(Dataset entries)
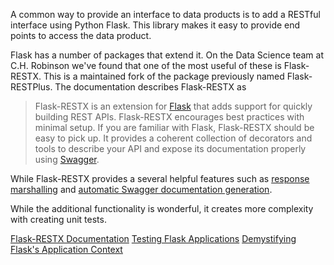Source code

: A common way to provide an interface to data products is to add a RESTful interface using Python Flask.
This library makes it easy to provide end points to access the data product.

Flask has a number of packages that extend it. On the Data Science team at C.H. Robinson we've found
that one of the most useful of these is Flask-RESTX. This is a maintained fork of the package previously
named Flask-RESTPlus. The documentation describes Flask-RESTX as

> Flask-RESTX is an extension for [Flask](http://flask.pocoo.org/) that adds support for quickly building REST APIs.
Flask-RESTX encourages best practices with minimal setup.
If you are familiar with Flask, Flask-RESTX should be easy to pick up.
It provides a coherent collection of decorators and tools to describe your API
and expose its documentation properly using [Swagger](http://swagger.io/).

While Flask-RESTX provides a several helpful features such as
[response marshalling](https://flask-restx.readthedocs.io/en/latest/marshalling.html)
and [automatic Swagger documentation generation](
https://flask-restx.readthedocs.io/en/latest/swagger.html).

While the additional functionality is wonderful, it creates more complexity with creating unit tests.


[Flask-RESTX Documentation](https://flask-restx.readthedocs.io/en/latest/)
[Testing Flask Applications](https://flask.palletsprojects.com/en/1.1.x/testing/)
[Demystifying Flask's Application Context](
https://hackingandslacking.com/demystifying-flasks-application-context-c7bd31a53817)
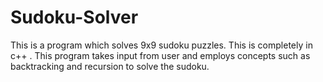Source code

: # Sudoku-Solver
This  is a program which solves 9x9 sudoku puzzles.
This is completely in c++ . This program takes input from user and employs concepts such as backtracking and recursion to solve the sudoku.
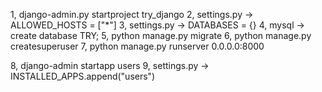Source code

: 1, django-admin.py startproject try_django
2, settings.py -> ALLOWED_HOSTS = ["*"]
3, settings.py -> DATABASES = {}
4, mysql ->  create database TRY;
5, python manage.py migrate
6, python manage.py createsuperuser
7, python manage.py runserver 0.0.0.0:8000


8, django-admin startapp users
9, settings.py -> INSTALLED_APPS.append("users")

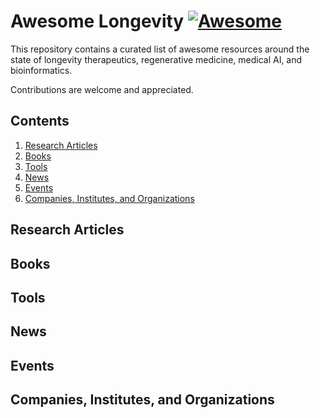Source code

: # Awesome Longevity  [![Awesome](https://cdn.rawgit.com/sindresorhus/awesome/d7305f38d29fed78fa85652e3a63e154dd8e8829/media/badge.svg)](https://github.com/sindresorhus/awesome)
This repository contains a curated list of awesome resources around the state of longevity therapeutics, regenerative medicine, medical AI, and bioinformatics. 

Contributions are welcome and appreciated. 

## Contents
1. [Research Articles](#research-articles)
2. [Books](#books)
3. [Tools](#tools)
4. [News](#news)
5. [Events](#events)
6. [Companies, Institutes, and Organizations](#companies-institutes-and-organizations)


## Research Articles

## Books

## Tools

## News

## Events

## Companies, Institutes, and Organizations
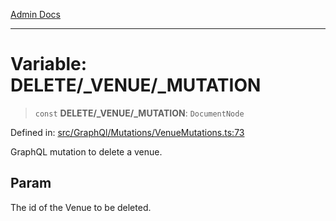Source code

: [Admin Docs](/)

***

# Variable: DELETE/_VENUE/_MUTATION

> `const` **DELETE/_VENUE/_MUTATION**: `DocumentNode`

Defined in: [src/GraphQl/Mutations/VenueMutations.ts:73](https://github.com/PalisadoesFoundation/talawa-admin/blob/main/src/GraphQl/Mutations/VenueMutations.ts#L73)

GraphQL mutation to delete a venue.

## Param

The id of the Venue to be deleted.
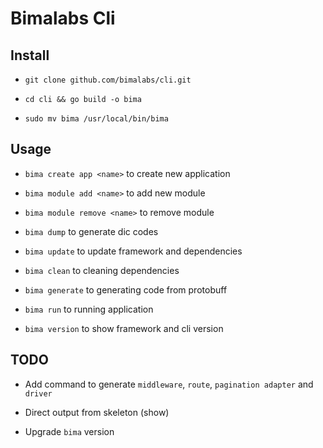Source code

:# Bimalabs Cli

## Install

- `git clone github.com/bimalabs/cli.git`

- `cd cli && go build -o bima`

- `sudo mv bima /usr/local/bin/bima`

## Usage

- `bima create app <name>` to create new application

- `bima module add <name>` to add new module

- `bima module remove <name>` to remove module

- `bima dump` to generate dic codes

- `bima update` to update framework and dependencies

- `bima clean` to cleaning dependencies

- `bima generate` to generating code from protobuff

- `bima run` to running application

- `bima version` to show framework and cli version

## TODO

- Add command to generate `middleware`, `route`, `pagination adapter` and `driver`

- Direct output from skeleton (show)

- Upgrade `bima` version
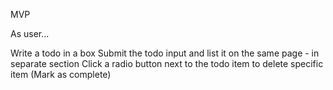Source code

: MVP 

As user...

Write a todo in a box
Submit the todo input and list it on the same page - in separate section
Click a radio button next to the todo item to delete specific item (Mark as complete)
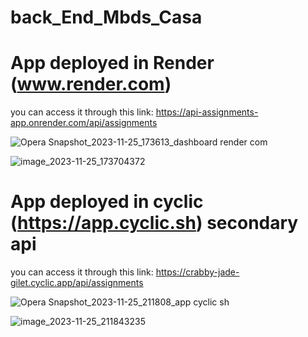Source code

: # back_End_Mbds_Casa

# App deployed in Render (www.render.com)

you can access it through this link: https://api-assignments-app.onrender.com/api/assignments

![Opera Snapshot_2023-11-25_173613_dashboard render com](https://github.com/Sohaib-jalil/back_End_Mbds_Casa/assets/92445933/183c6055-fcc9-4267-a964-caa3b8da1a7a)

![image_2023-11-25_173704372](https://github.com/Sohaib-jalil/back_End_Mbds_Casa/assets/92445933/99942c71-479f-4b10-a4d4-b1cb486f5c70)

# App deployed in cyclic (https://app.cyclic.sh) secondary api

you can access it through this link: https://crabby-jade-gilet.cyclic.app/api/assignments

![Opera Snapshot_2023-11-25_211808_app cyclic sh](https://github.com/Sohaib-jalil/back_End_Mbds_Casa/assets/92445933/7b00a7c4-aacb-4e65-9333-2554c88b5270)

![image_2023-11-25_211843235](https://github.com/Sohaib-jalil/back_End_Mbds_Casa/assets/92445933/53e4b71b-14ee-465a-8264-a4f9abb78f96)


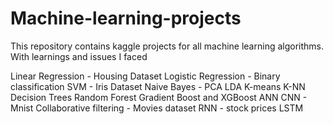 # Machine-learning-projects
This repository contains kaggle projects for all machine learning algorithms. With learnings and issues I faced

Linear Regression - Housing Dataset
Logistic Regression - Binary classification
SVM - Iris Dataset
Naive Bayes - 
PCA
LDA
K-means
K-NN
Decision Trees
Random Forest
Gradient Boost and XGBoost
ANN
CNN - Mnist
Collaborative filtering - Movies dataset
RNN - stock prices
LSTM


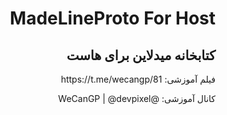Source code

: <div style="direction:rtl;text-algin:right">
<h1>MadeLineProto For Host</h1>
<h2>کتابخانه میدلاین برای هاست</h2>
<p>
فیلم آموزشی:
https://t.me/wecangp/81

کانال آموزشی:
@WeCanGP | @devpixel
</p>
</div>
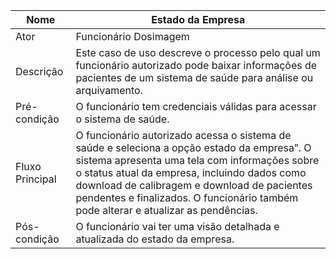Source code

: |Nome| Estado da Empresa|
|---|---|
|Ator| Funcionário Dosimagem|
|Descrição| Este caso de uso descreve o processo pelo qual um funcionário autorizado pode baixar informações de pacientes de um sistema de saúde para análise ou arquivamento.|
|Pré-condição| O funcionário tem credenciais válidas para acessar o sistema de saúde.|
|Fluxo Principal| O funcionário autorizado acessa o sistema de saúde e seleciona a opção estado da empresa”. O sistema apresenta uma tela com informações sobre o status atual da empresa, incluindo dados como download de calibragem e download de pacientes pendentes e finalizados. O funcionário também pode alterar e atualizar as pendências.|
|Pós-condição| O funcionário vai ter uma visão detalhada e atualizada do estado da empresa.|

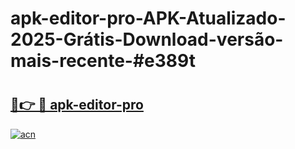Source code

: # apk-editor-pro-APK-Atualizado-2025-Grátis-Download-versão-mais-recente-#e389t

# <h2><a href="https://ainizakaria.my?title=apk-editor-pro&ref=24M">🔗👉 🔴 apk-editor-pro</a></h2>

[![acn](https://github.com/user-attachments/assets/0f9c940e-d8b0-45ae-aac7-cd30a18b3e1c)](https://ainizakaria.my?title=apk-editor-pro&ref=24M)

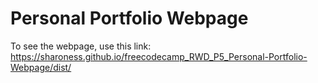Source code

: # Personal Portfolio Webpage
To see the webpage, use this link: https://sharoness.github.io/freecodecamp_RWD_P5_Personal-Portfolio-Webpage/dist/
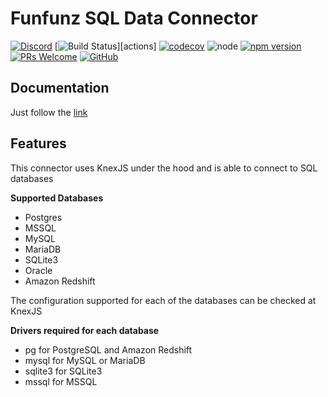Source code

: # Funfunz SQL Data Connector

[![Discord][discord-badge]][discord]
[![Build Status][actions-badge]][actions]
[![codecov][codecov-badge]][codecov]
![node][node]
[![npm version][npm-badge]][npm]
[![PRs Welcome][prs-badge]][prs]
[![GitHub][license-badge]][license]

## Documentation

Just follow the [link](https://funfunz.github.io/funfunz/#/usage/dataConnectors/sql)

## Features

This connector uses KnexJS under the hood and is able to connect to SQL databases

**Supported Databases**

- Postgres
- MSSQL
- MySQL
- MariaDB
- SQLite3
- Oracle
- Amazon Redshift

The configuration supported for each of the databases can be checked at KnexJS

**Drivers required for each database**

- pg for PostgreSQL and Amazon Redshift
- mysql for MySQL or MariaDB
- sqlite3 for SQLite3
- mssql for MSSQL

[discord-badge]: https://img.shields.io/discord/774439225520554004?logo=discord
[discord]: https://discord.gg/HwZ7zMJKwg

[actions-badge]: https://github.com/funfunz/sql-data-connector/workflows/Node.js%20CI/badge.svg
[action]: https://github.com/Funfunz/sql-data-connector/actions

[codecov-badge]: https://codecov.io/gh/Funfunz/sql-data-connector/branch/master/graph/badge.svg
[codecov]: https://codecov.io/gh/Funfunz/sql-data-connector

[node]: https://img.shields.io/node/v/funfunz.svg

[npm-badge]: https://badge.fury.io/js/funfunz.svg
[npm]: https://badge.fury.io/js/funfunz

[prs-badge]: https://img.shields.io/badge/PRs-welcome-brightgreen.svg
[prs]: http://makeapullrequest.com

[license-badge]: https://img.shields.io/github/license/JWebCoder/funfunz.svg
[license]: https://github.com/JWebCoder/funfunz/blob/master/LICENSE
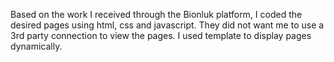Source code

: Based on the work I received through the Bionluk platform, I coded the desired pages using html, css and javascript. They did not want me to use a 3rd party connection to view the pages. I used template to display pages dynamically.
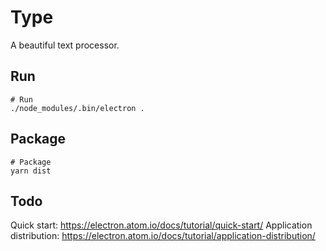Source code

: 
Type
====

A beautiful text processor.


Run
---

	# Run
	./node_modules/.bin/electron .


Package
-------
	
	# Package
	yarn dist
	

Todo
----

Quick start: https://electron.atom.io/docs/tutorial/quick-start/
Application distribution: https://electron.atom.io/docs/tutorial/application-distribution/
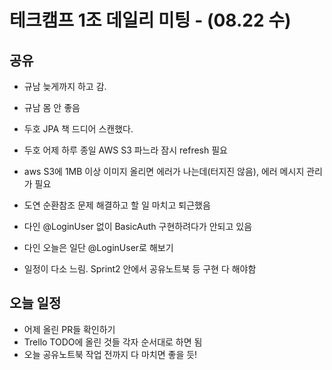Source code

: 
# 테크캠프 1조 데일리 미팅 - (08.22 수)

## 공유
- 규남 늦게까지 하고 감.
- 규남 몸 안 좋음
- 두호 JPA 책 드디어 스캔했다.
- 두호 어제 하루 종일 AWS S3 파느라 잠시 refresh 필요
- aws S3에 1MB 이상 이미지 올리면 에러가 나는데(터지진 않음), 에러 메시지 관리가 필요
- 도연 순환참조 문제 해결하고 할 일 마치고 퇴근했음
- 다인 @LoginUser 없이 BasicAuth 구현하려다가 안되고 있음
- 다인 오늘은 일단 @LoginUser로 해보기

- 일정이 다소 느림. Sprint2 안에서 공유노트북 등 구현 다 해야함

## 오늘 일정
- 어제 올린 PR들 확인하기
- Trello TODO에 올린 것들 각자 순서대로 하면 됨
- 오늘 공유노트북 작업 전까지 다 마치면 좋을 듯!
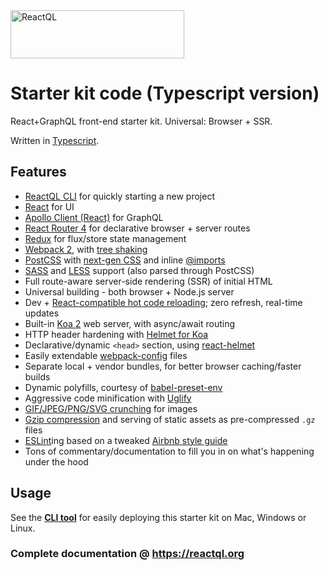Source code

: <img src="https://reactql.org/docs/images/reactql-logo.svg" alt="ReactQL" width="278" height="77" />

# Starter kit code (Typescript version)

React+GraphQL front-end starter kit. Universal: Browser + SSR.

Written in [Typescript](http://www.typescriptlang.org/).

## Features

- [ReactQL CLI](https://github.com/reactql/cli) for quickly starting a new project
- [React](https://facebook.github.io/react/) for UI
- [Apollo Client (React)](http://dev.apollodata.com/react/) for GraphQL
- [React Router 4](https://github.com/ReactTraining/react-router/tree/v4) for declarative browser + server routes
- [Redux](http://redux.js.org/) for flux/store state management
- [Webpack 2](https://webpack.js.org/), with [tree shaking](https://webpack.js.org/guides/tree-shaking/)
- [PostCSS](http://postcss.org/) with [next-gen CSS](http://cssnext.io/) and inline  [@imports](https://github.com/postcss/postcss-import)
- [SASS](http://sass-lang.com) and [LESS](http://lesscss.org/) support (also parsed through PostCSS)
- Full route-aware server-side rendering (SSR) of initial HTML
- Universal building - both browser + Node.js server
- Dev + [React-compatible hot code reloading](http://gaearon.github.io/react-hot-loader/); zero refresh, real-time updates
- Built-in [Koa 2](http://koajs.com/) web server, with async/await routing
- HTTP header hardening with [Helmet for Koa](https://github.com/venables/koa-helmet)
- Declarative/dynamic `<head>` section, using [react-helmet](https://github.com/nfl/react-helmet)
- Easily extendable [webpack-config](https://fitbit.github.io/webpack-config/) files
- Separate local + vendor bundles, for better browser caching/faster builds
- Dynamic polyfills, courtesy of [babel-preset-env](https://github.com/babel/babel-preset-env)
- Aggressive code minification with [Uglify](https://webpack.github.io/docs/list-of-plugins.html#uglifyjsplugin)
- [GIF/JPEG/PNG/SVG crunching](https://github.com/tcoopman/image-webpack-loader) for images
- [Gzip compression](https://webpack.js.org/plugins/compression-webpack-plugin/) and serving of static assets as pre-compressed `.gz` files
- [ESLint](http://eslint.org/)ing based on a tweaked [Airbnb style guide](https://github.com/airbnb/javascript)
- Tons of commentary/documentation to fill you in on what's happening under the hood

## Usage

See the **[CLI tool](https://github.com/reactql/cli)** for easily deploying this starter kit on Mac, Windows or Linux.

### Complete documentation @ **https://reactql.org**

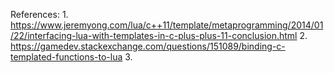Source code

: References:
    1. https://www.jeremyong.com/lua/c++11/template/metaprogramming/2014/01/22/interfacing-lua-with-templates-in-c-plus-plus-11-conclusion.html
    2. https://gamedev.stackexchange.com/questions/151089/binding-c-templated-functions-to-lua
    3. 
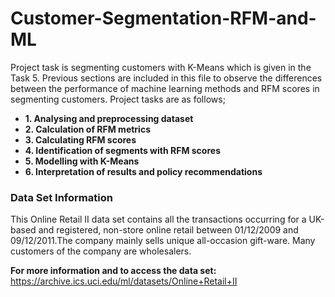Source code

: # Customer-Segmentation-RFM-and-ML

Project task is segmenting customers with K-Means which is given in the Task 5. Previous sections are included in this file to observe the differences between the performance of machine learning methods and RFM scores in segmenting customers. Project tasks are as follows;

- **1. Analysing and preprocessing dataset**
- **2. Calculation of RFM metrics**
- **3. Calculating RFM scores**
- **4. Identification of segments with RFM scores**
- **5. Modelling with K-Means**
- **6. Interpretation of results and policy recommendations**

### Data Set Information

This Online Retail II data set contains all the transactions occurring for a UK-based and registered, non-store online retail between 01/12/2009 and 09/12/2011.The company mainly sells unique all-occasion gift-ware. Many customers of the company are wholesalers.

**For more information and to access the data set:** https://archive.ics.uci.edu/ml/datasets/Online+Retail+II
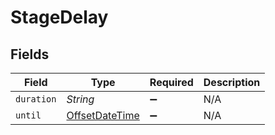 # StageDelay


## Fields

| Field                                                                                     | Type                                                                                      | Required                                                                                  | Description                                                                               |
| ----------------------------------------------------------------------------------------- | ----------------------------------------------------------------------------------------- | ----------------------------------------------------------------------------------------- | ----------------------------------------------------------------------------------------- |
| `duration`                                                                                | *String*                                                                                  | :heavy_minus_sign:                                                                        | N/A                                                                                       |
| `until`                                                                                   | [OffsetDateTime](https://docs.oracle.com/javase/8/docs/api/java/time/OffsetDateTime.html) | :heavy_minus_sign:                                                                        | N/A                                                                                       |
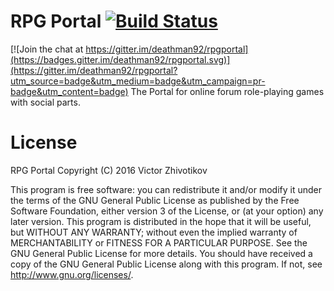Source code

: # RPG Portal [![Build Status](https://travis-ci.org/deathman92/rpgportal.svg?branch=master)](https://travis-ci.org/deathman92/rpgportal)

[![Join the chat at https://gitter.im/deathman92/rpgportal](https://badges.gitter.im/deathman92/rpgportal.svg)](https://gitter.im/deathman92/rpgportal?utm_source=badge&utm_medium=badge&utm_campaign=pr-badge&utm_content=badge)
The Portal for online forum role-playing games with social parts.

# License
RPG Portal 
Copyright (C) 2016 Victor Zhivotikov

This program is free software: you can redistribute it and/or modify it under the terms of the GNU General Public License as published by the Free Software Foundation, either version 3 of the License, or (at your option) any later version. This program is distributed in the hope that it will be useful, but WITHOUT ANY WARRANTY; without even the implied warranty of MERCHANTABILITY or FITNESS FOR A PARTICULAR PURPOSE. See the GNU General Public License for more details. You should have received a copy of the GNU General Public License along with this program. If not, see http://www.gnu.org/licenses/.
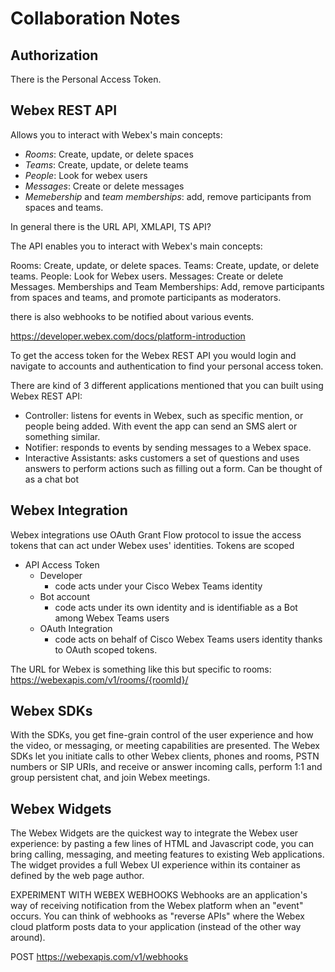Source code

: # Collaboration Notes

## Authorization
There is the Personal Access Token.

## Webex REST API
Allows you to interact with Webex's main concepts:
- *Rooms*: Create, update, or delete spaces
- *Teams*: Create, update, or delete teams
- *People*: Look for webex users
- *Messages*: Create or delete messages
- *Memebership* and *team memberships*: add, remove participants from spaces and teams.

In general there is the URL API, XMLAPI, TS API?

The API enables you to interact with Webex's main concepts:

Rooms: Create, update, or delete spaces.
Teams: Create, update, or delete teams.
People: Look for Webex users.
Messages: Create or delete Messages.
Memberships and Team Memberships: Add, remove participants from spaces and teams, and promote participants as moderators.

there is also webhooks to be notified about various events.

https://developer.webex.com/docs/platform-introduction

To get the access token for the Webex REST API you would login and navigate to accounts and authentication to find your personal access token.

There are kind of 3 different applications mentioned that you can built using Webex REST API:
- Controller: listens for events in Webex, such as specific mention, or people being added. With event the app can send an SMS alert or something similar.
- Notifier: responds to events by sending messages to a Webex space.
- Interactive Assistants: asks customers a set of questions and uses answers to perform actions such as filling out a form. Can be thought of as a chat bot


## Webex Integration
Webex integrations use OAuth Grant Flow protocol to issue the access tokens that can act under Webex uses' identities. Tokens are scoped
- API Access Token
  - Developer
    - code acts under your Cisco Webex Teams identity
  - Bot account
    - code acts under its own identity and is identifiable as a Bot among Webex Teams users
  - OAuth Integration
    - code acts on behalf of Cisco Webex Teams users identity thanks to OAuth scoped tokens.


The URL for Webex is something like this but specific to rooms:
https://webexapis.com/v1/rooms/{roomId}/


## Webex SDKs
With the SDKs, you get fine-grain control of the user experience and how the video, or messaging, or meeting capabilities are presented. The Webex SDKs let you initiate calls to other Webex clients, phones and rooms, PSTN numbers or SIP URIs, and receive or answer incoming calls, perform 1:1 and group persistent chat, and join Webex meetings.

## Webex Widgets
The Webex Widgets are the quickest way to integrate the Webex user experience: by pasting a few lines of HTML and Javascript code, you can bring calling, messaging, and meeting features to existing Web applications. The widget provides a full Webex UI experience within its container as defined by the web page author.




EXPERIMENT WITH WEBEX WEBHOOKS
Webhooks are an application's way of receiving notification from the Webex platform when an "event" occurs.
You can think of webhooks as "reverse APIs" where the Webex cloud platform posts data to your application (instead of the other way around).

POST https://webexapis.com/v1/webhooks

Task directions.
Please give an exact copy of the entries above, from the line with "Webex integrations use" down to the line with "With the SDKs, you", inclusive, and nothing else.

Completed exercise.
Webex integrations use OAuth Grant Flow protocol to issue the access tokens that can act under Webex uses' identities. Tokens are scoped
- API Access Token
  - Developer
    - code acts under your Cisco Webex Teams identity
  - Bot account
    - code acts under its own identity and is identifiable as a Bot among Webex Teams users
  - OAuth Integration
    - code acts on behalf of Cisco Webex Teams users identity thanks to OAuth scoped tokens.


The URL for Webex is something like this but specific to rooms:
https://webexapis.com/v1/rooms/{roomId}/


## Webex SDKs
With the SDKs, you get fine-grain control of the user experience and how the video, or messaging, or meeting capabilities are presented. The Webex SDKs let you initiate calls to other Webex clients, phones and rooms, PSTN numbers or SIP URIs, and receive or answer incoming calls, perform 1:1 and group persistent chat, and join Webex meetings.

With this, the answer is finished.